Boost logo

Boost :

From: Reece Dunn (msclrhd_at_[hidden])
Date: 2003-06-02 08:42:49


Stefan Seefeld wrote:

>What I originally suggested was not a parser, but a set of APIs to
>manipulate XML. The parser part (i.e. the piece of code that generates
>a parse tree from an XML file) is the simples part of it all. What
>is much more tricky is to get the right internal structure to make
>operation on the tree efficient and convenient.

>That said, I would *not* recommend to rewrite any such thing. It is
>a *lot* of work, and as such quite unrelated to boost's goals.

Would also mapping an implementations structure to a C++ internal structure
also require quite a bit of work?

OPTION 1: C++ specific internal mappings.

boost::xml::dom::document doc( "demo.xml" );

class document
{
   private:
      boost::xml::dom::element root;
   public:
      document( const char * fn )
      {
         impl::XMLDOMDocument doc( fn );
         BuildXMLDOM( doc.documentElement, root );
      }
   private:
      void BuildXMLDOM( impl::XMLDOMElement, boost::xml::dom::element & );
};]

Where BuildXMLDOM recursivley builds the internal XML tree structure.

NOTE: This is necessary if you want to use an internal C++ representation to
efficiently model the structure for C++ bindings, e.g. using trinary search
trees or other associative container for attribute storage.
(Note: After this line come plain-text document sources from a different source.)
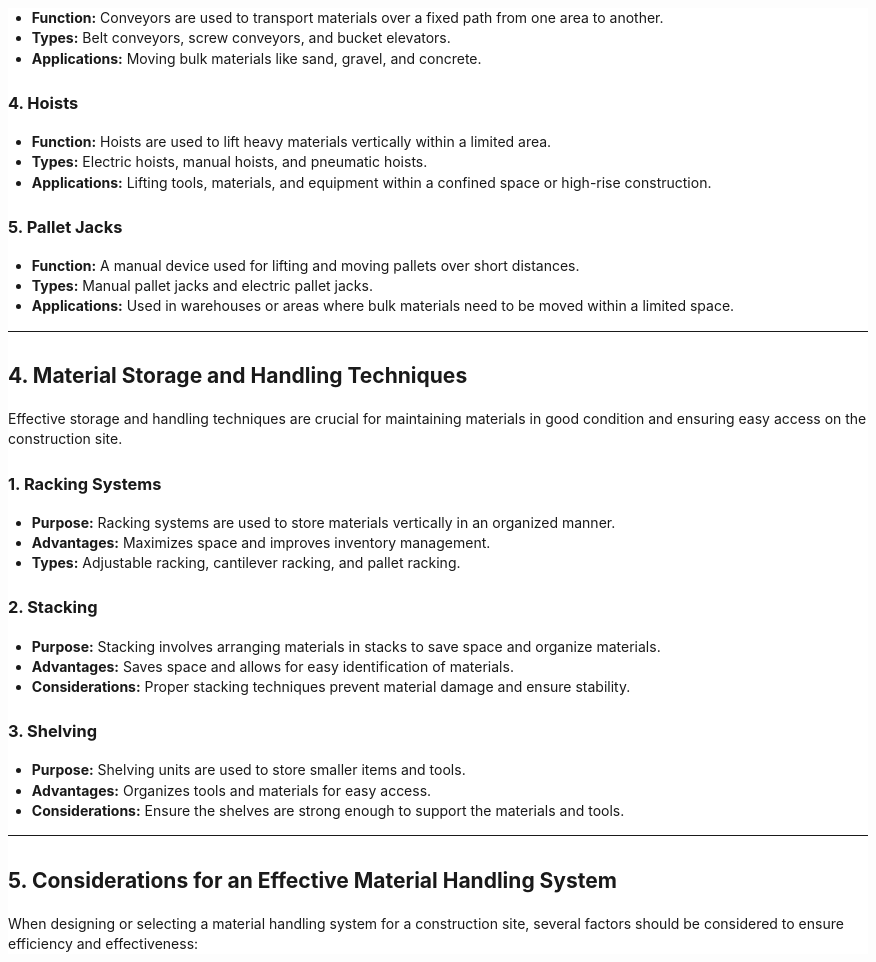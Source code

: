 - **Function:** Conveyors are used to transport materials over a fixed path from one area to another.
- **Types:** Belt conveyors, screw conveyors, and bucket elevators.
- **Applications:** Moving bulk materials like sand, gravel, and concrete.

### 4. **Hoists**

- **Function:** Hoists are used to lift heavy materials vertically within a limited area.
- **Types:** Electric hoists, manual hoists, and pneumatic hoists.
- **Applications:** Lifting tools, materials, and equipment within a confined space or high-rise construction.

### 5. **Pallet Jacks**

- **Function:** A manual device used for lifting and moving pallets over short distances.
- **Types:** Manual pallet jacks and electric pallet jacks.
- **Applications:** Used in warehouses or areas where bulk materials need to be moved within a limited space.

---

## 4. **Material Storage and Handling Techniques**

Effective storage and handling techniques are crucial for maintaining materials in good condition and ensuring easy access on the construction site.

### 1. **Racking Systems**

- **Purpose:** Racking systems are used to store materials vertically in an organized manner.
- **Advantages:** Maximizes space and improves inventory management.
- **Types:** Adjustable racking, cantilever racking, and pallet racking.

### 2. **Stacking**

- **Purpose:** Stacking involves arranging materials in stacks to save space and organize materials.
- **Advantages:** Saves space and allows for easy identification of materials.
- **Considerations:** Proper stacking techniques prevent material damage and ensure stability.

### 3. **Shelving**

- **Purpose:** Shelving units are used to store smaller items and tools.
- **Advantages:** Organizes tools and materials for easy access.
- **Considerations:** Ensure the shelves are strong enough to support the materials and tools.

---

## 5. **Considerations for an Effective Material Handling System**

When designing or selecting a material handling system for a construction site, several factors should be considered to ensure efficiency and effectiveness:
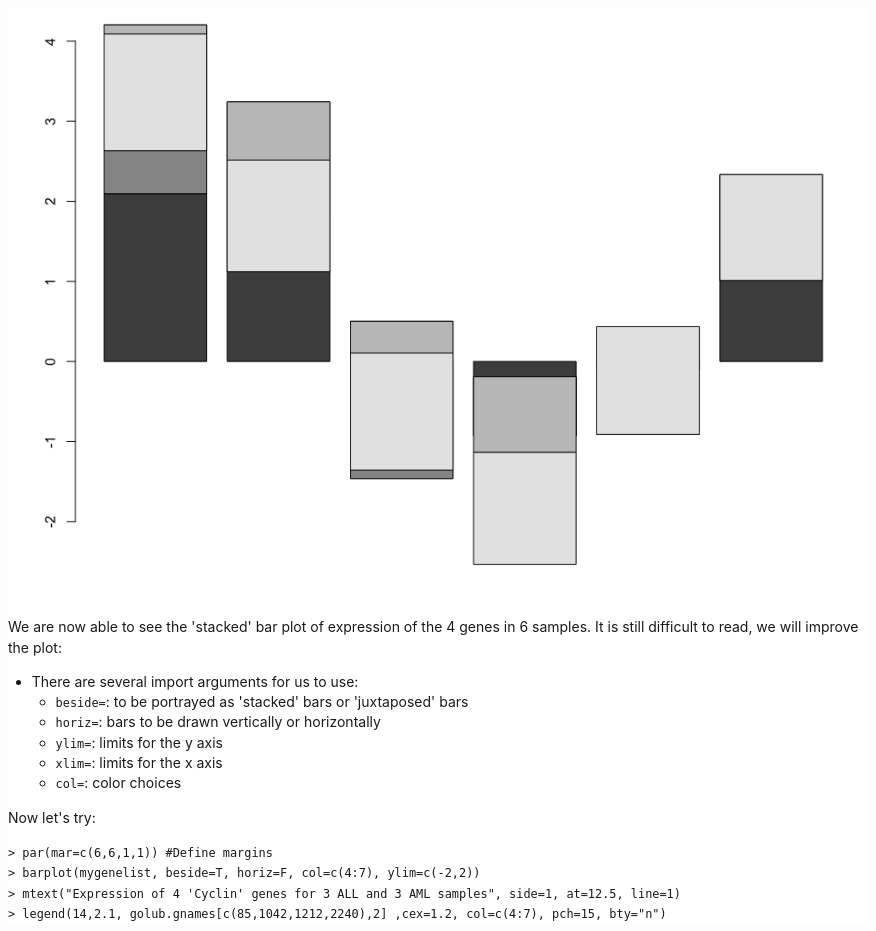 ![barplot](https://raw.githubusercontent.com/MScBiomedicalInformatics/MSIB32500/master/cheatsheets/barplotplain.png)

We are now able to see the 'stacked' bar plot of expression of the 4 genes in 6 samples. It is still difficult to read, we will improve the plot: 


* There are several import arguments for us to use:
    + `beside=`: to be portrayed as 'stacked' bars or 'juxtaposed' bars
    + `horiz=`: bars to be drawn vertically or horizontally
    + `ylim=`: limits for the y axis  
    + `xlim=`: limits for the x axis
    + `col=`: color choices

Now let's try:

```{r}
> par(mar=c(6,6,1,1)) #Define margins 
> barplot(mygenelist, beside=T, horiz=F, col=c(4:7), ylim=c(-2,2))
> mtext("Expression of 4 'Cyclin' genes for 3 ALL and 3 AML samples", side=1, at=12.5, line=1)
> legend(14,2.1, golub.gnames[c(85,1042,1212,2240),2] ,cex=1.2, col=c(4:7), pch=15, bty="n")
```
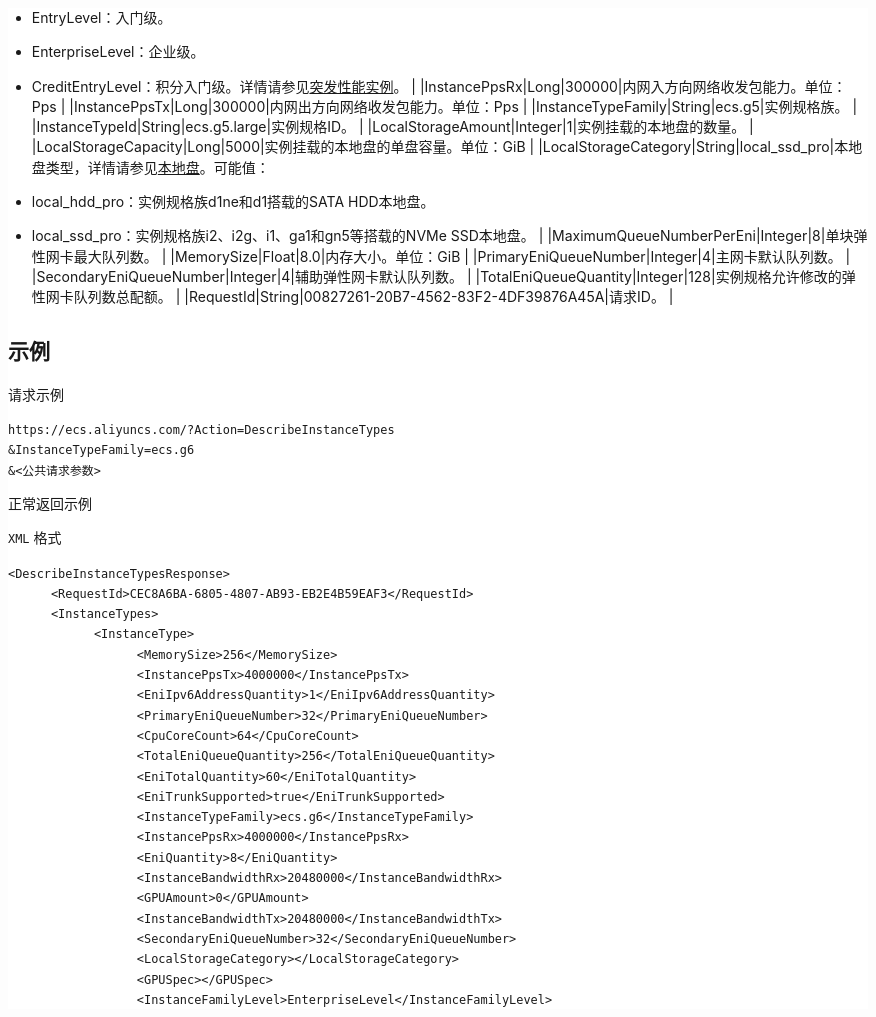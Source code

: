  -   EntryLevel：入门级。
-   EnterpriseLevel：企业级。
-   CreditEntryLevel：积分入门级。详情请参见[突发性能实例](~~59977~~)。 |
|InstancePpsRx|Long|300000|内网入方向网络收发包能力。单位：Pps |
|InstancePpsTx|Long|300000|内网出方向网络收发包能力。单位：Pps |
|InstanceTypeFamily|String|ecs.g5|实例规格族。 |
|InstanceTypeId|String|ecs.g5.large|实例规格ID。 |
|LocalStorageAmount|Integer|1|实例挂载的本地盘的数量。 |
|LocalStorageCapacity|Long|5000|实例挂载的本地盘的单盘容量。单位：GiB |
|LocalStorageCategory|String|local\_ssd\_pro|本地盘类型，详情请参见[本地盘](~~63138~~)。可能值：

 -   local\_hdd\_pro：实例规格族d1ne和d1搭载的SATA HDD本地盘。
-   local\_ssd\_pro：实例规格族i2、i2g、i1、ga1和gn5等搭载的NVMe SSD本地盘。 |
|MaximumQueueNumberPerEni|Integer|8|单块弹性网卡最大队列数。 |
|MemorySize|Float|8.0|内存大小。单位：GiB |
|PrimaryEniQueueNumber|Integer|4|主网卡默认队列数。 |
|SecondaryEniQueueNumber|Integer|4|辅助弹性网卡默认队列数。 |
|TotalEniQueueQuantity|Integer|128|实例规格允许修改的弹性网卡队列数总配额。 |
|RequestId|String|00827261-20B7-4562-83F2-4DF39876A45A|请求ID。 |

## 示例

请求示例

```
https://ecs.aliyuncs.com/?Action=DescribeInstanceTypes
&InstanceTypeFamily=ecs.g6
&<公共请求参数>
```

正常返回示例

`XML` 格式

```
<DescribeInstanceTypesResponse>
      <RequestId>CEC8A6BA-6805-4807-AB93-EB2E4B59EAF3</RequestId>
      <InstanceTypes>
            <InstanceType>
                  <MemorySize>256</MemorySize>
                  <InstancePpsTx>4000000</InstancePpsTx>
                  <EniIpv6AddressQuantity>1</EniIpv6AddressQuantity>
                  <PrimaryEniQueueNumber>32</PrimaryEniQueueNumber>
                  <CpuCoreCount>64</CpuCoreCount>
                  <TotalEniQueueQuantity>256</TotalEniQueueQuantity>
                  <EniTotalQuantity>60</EniTotalQuantity>
                  <EniTrunkSupported>true</EniTrunkSupported>
                  <InstanceTypeFamily>ecs.g6</InstanceTypeFamily>
                  <InstancePpsRx>4000000</InstancePpsRx>
                  <EniQuantity>8</EniQuantity>
                  <InstanceBandwidthRx>20480000</InstanceBandwidthRx>
                  <GPUAmount>0</GPUAmount>
                  <InstanceBandwidthTx>20480000</InstanceBandwidthTx>
                  <SecondaryEniQueueNumber>32</SecondaryEniQueueNumber>
                  <LocalStorageCategory></LocalStorageCategory>
                  <GPUSpec></GPUSpec>
                  <InstanceFamilyLevel>EnterpriseLevel</InstanceFamilyLevel>
```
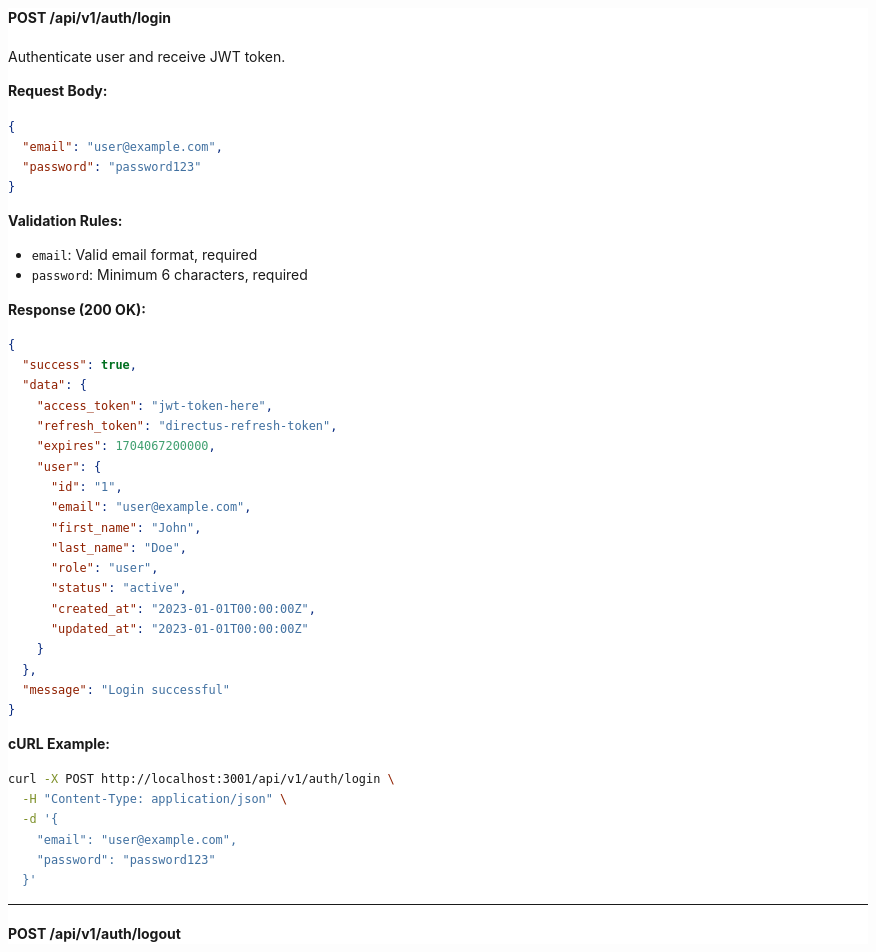 
#### POST /api/v1/auth/login

Authenticate user and receive JWT token.

**Request Body:**

```json
{
  "email": "user@example.com",
  "password": "password123"
}
```

**Validation Rules:**

- `email`: Valid email format, required
- `password`: Minimum 6 characters, required

**Response (200 OK):**

```json
{
  "success": true,
  "data": {
    "access_token": "jwt-token-here",
    "refresh_token": "directus-refresh-token",
    "expires": 1704067200000,
    "user": {
      "id": "1",
      "email": "user@example.com",
      "first_name": "John",
      "last_name": "Doe",
      "role": "user",
      "status": "active",
      "created_at": "2023-01-01T00:00:00Z",
      "updated_at": "2023-01-01T00:00:00Z"
    }
  },
  "message": "Login successful"
}
```

**cURL Example:**

```bash
curl -X POST http://localhost:3001/api/v1/auth/login \
  -H "Content-Type: application/json" \
  -d '{
    "email": "user@example.com",
    "password": "password123"
  }'
```

---

#### POST /api/v1/auth/logout
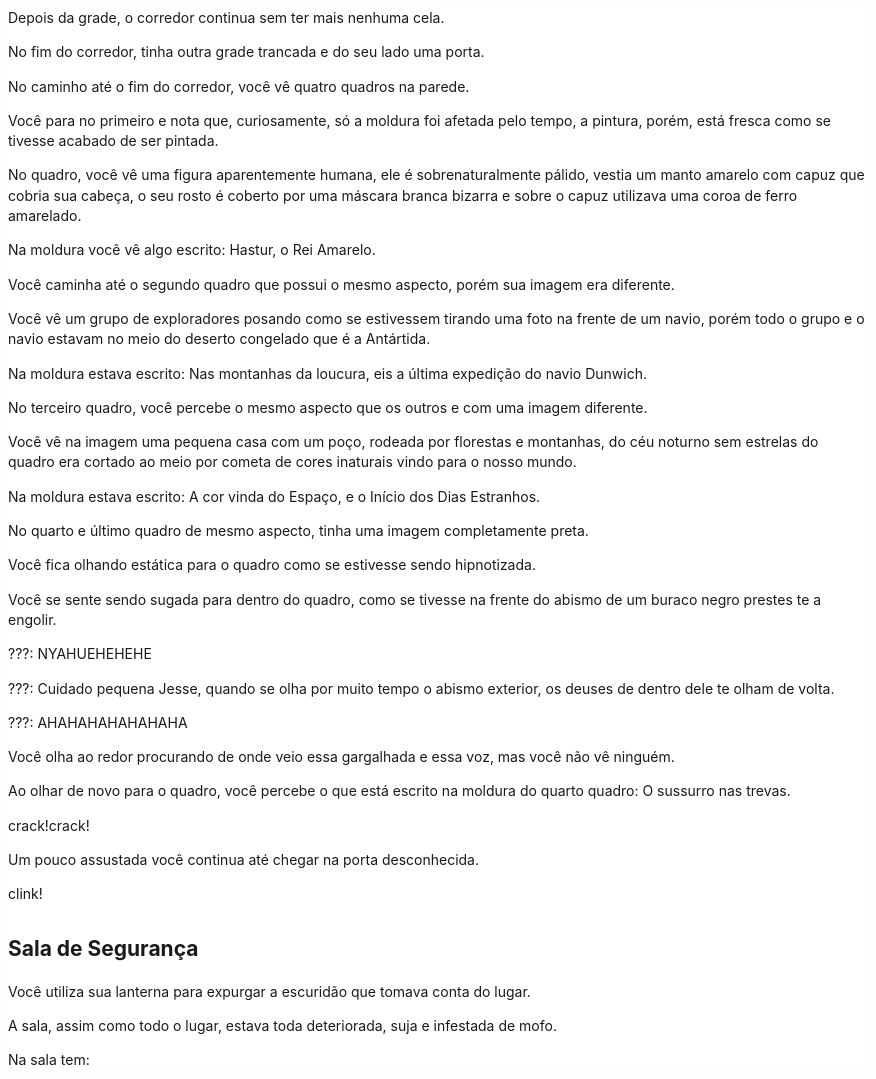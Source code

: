 Depois da grade, o corredor continua sem ter mais nenhuma cela.

No fim do corredor, tinha outra grade trancada e do seu lado uma porta.

No caminho até o fim do corredor, você vê quatro quadros na parede.

Você para no primeiro e nota que, curiosamente, só a moldura foi afetada pelo tempo, a pintura, porém, está fresca como se tivesse acabado de ser pintada.

No quadro, você vê uma figura aparentemente humana, ele é sobrenaturalmente pálido, vestia um manto amarelo com capuz que cobria sua cabeça, o seu rosto é coberto por uma máscara branca bizarra e sobre o capuz utilizava uma coroa de ferro amarelado.

Na moldura você vê algo escrito: Hastur, o Rei Amarelo.

Você caminha até o segundo quadro que possui o mesmo aspecto, porém sua imagem era diferente.

Você vê um grupo de exploradores posando como se estivessem tirando uma foto na frente de um navio, porém todo o grupo e o navio estavam no meio do deserto congelado que é a Antártida.

Na moldura estava escrito: Nas montanhas da loucura, eis a última expedição do navio Dunwich.

No terceiro quadro, você percebe o mesmo aspecto que os outros e com uma imagem diferente.

Você vê na imagem uma pequena casa com um poço, rodeada por florestas e montanhas, do céu noturno sem estrelas do quadro era  cortado ao meio por cometa de cores inaturais vindo para o nosso mundo.

Na moldura estava escrito: A cor vinda do Espaço, e o Início dos Dias Estranhos.

No quarto e último quadro de mesmo aspecto, tinha uma imagem completamente preta.

Você fica olhando estática para o quadro como se estivesse sendo hipnotizada.

Você se sente sendo sugada para dentro do quadro, como se tivesse na frente do abismo de um buraco negro prestes te a engolir.

???: NYAHUEHEHEHE

???: Cuidado pequena Jesse, quando se olha por muito tempo o abismo exterior, os deuses  de dentro dele te olham de volta.

???: AHAHAHAHAHAHAHA

Você olha ao redor procurando de onde veio essa gargalhada e essa voz, mas você não vê ninguém.

Ao olhar de novo para o quadro, você percebe o que está escrito na moldura do quarto quadro: O sussurro nas trevas.

crack!crack!

Um pouco assustada você continua até chegar na porta desconhecida.

clink!

## Sala de Segurança

Você utiliza sua lanterna para expurgar a escuridão que tomava conta do lugar.

A sala, assim como todo o lugar, estava toda deteriorada, suja e infestada de mofo.

Na sala tem:
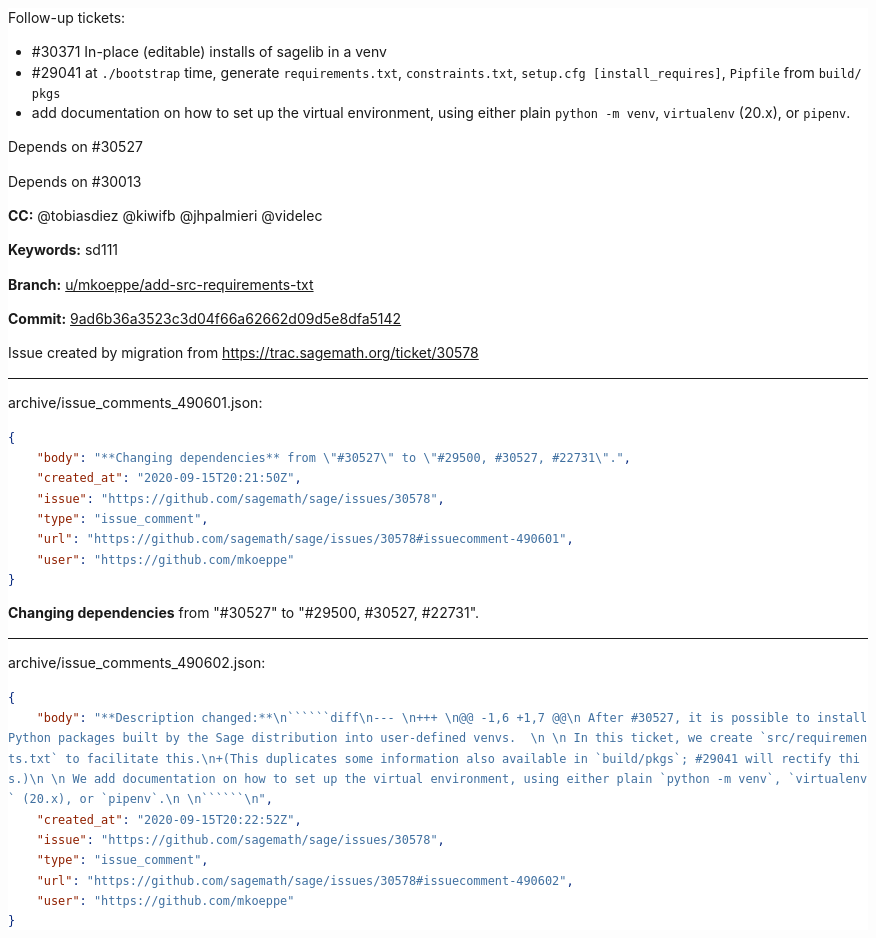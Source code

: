 Follow-up tickets:
- #30371 In-place (editable) installs of sagelib in a venv
- #29041 at `./bootstrap` time, generate `requirements.txt`, `constraints.txt`, `setup.cfg [install_requires]`, `Pipfile` from `build/pkgs`
- add documentation on how to set up the virtual environment, using either plain `python -m venv`, `virtualenv` (20.x), or `pipenv`.
 

Depends on #30527

Depends on #30013

**CC:**  @tobiasdiez @kiwifb @jhpalmieri @videlec

**Keywords:** sd111

**Branch:** [u/mkoeppe/add-src-requirements-txt](https://github.com/sagemath/sagetrac-mirror/tree/u/mkoeppe/add-src-requirements-txt)

**Commit:** [9ad6b36a3523c3d04f66a62662d09d5e8dfa5142](https://github.com/sagemath/sagetrac-mirror/commit/9ad6b36a3523c3d04f66a62662d09d5e8dfa5142)

Issue created by migration from https://trac.sagemath.org/ticket/30578





---

archive/issue_comments_490601.json:
```json
{
    "body": "**Changing dependencies** from \"#30527\" to \"#29500, #30527, #22731\".",
    "created_at": "2020-09-15T20:21:50Z",
    "issue": "https://github.com/sagemath/sage/issues/30578",
    "type": "issue_comment",
    "url": "https://github.com/sagemath/sage/issues/30578#issuecomment-490601",
    "user": "https://github.com/mkoeppe"
}
```

**Changing dependencies** from "#30527" to "#29500, #30527, #22731".



---

archive/issue_comments_490602.json:
```json
{
    "body": "**Description changed:**\n``````diff\n--- \n+++ \n@@ -1,6 +1,7 @@\n After #30527, it is possible to install Python packages built by the Sage distribution into user-defined venvs.  \n \n In this ticket, we create `src/requirements.txt` to facilitate this.\n+(This duplicates some information also available in `build/pkgs`; #29041 will rectify this.)\n \n We add documentation on how to set up the virtual environment, using either plain `python -m venv`, `virtualenv` (20.x), or `pipenv`.\n \n``````\n",
    "created_at": "2020-09-15T20:22:52Z",
    "issue": "https://github.com/sagemath/sage/issues/30578",
    "type": "issue_comment",
    "url": "https://github.com/sagemath/sage/issues/30578#issuecomment-490602",
    "user": "https://github.com/mkoeppe"
}
```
This would make the loading of an XML document more computationally and
memory intensive because you have to load it twice (one by the parser and
one by the C++ bindings). There are problems in this regard when loading
large documents (effectively having double the memory capacity). Also, what
about SAX facilities?

OPTION 2: If you are intending to wrap an implementation like libxml2 into a
C++ interface, you would sacrifice how the data is represented internally
and you would get a slight performance penalty from the wrappers (not so
much if you use inlined functions). This approach would not suffer the
loading penalties described above.

OPTION 3: Writing a boost XML/XPath parser would allow the internal
structure to be optimised for C++-specific bindings, while not suffering
from either wrapper performance penalties nor document loading/SAX parsing
penalties.

>What I had (and still have) in mind is a C++ interface to an existing
>implementation (libxml2 actually).

What if the user wants an interface to another implementation? Is it
possible to standardize access to other parsers.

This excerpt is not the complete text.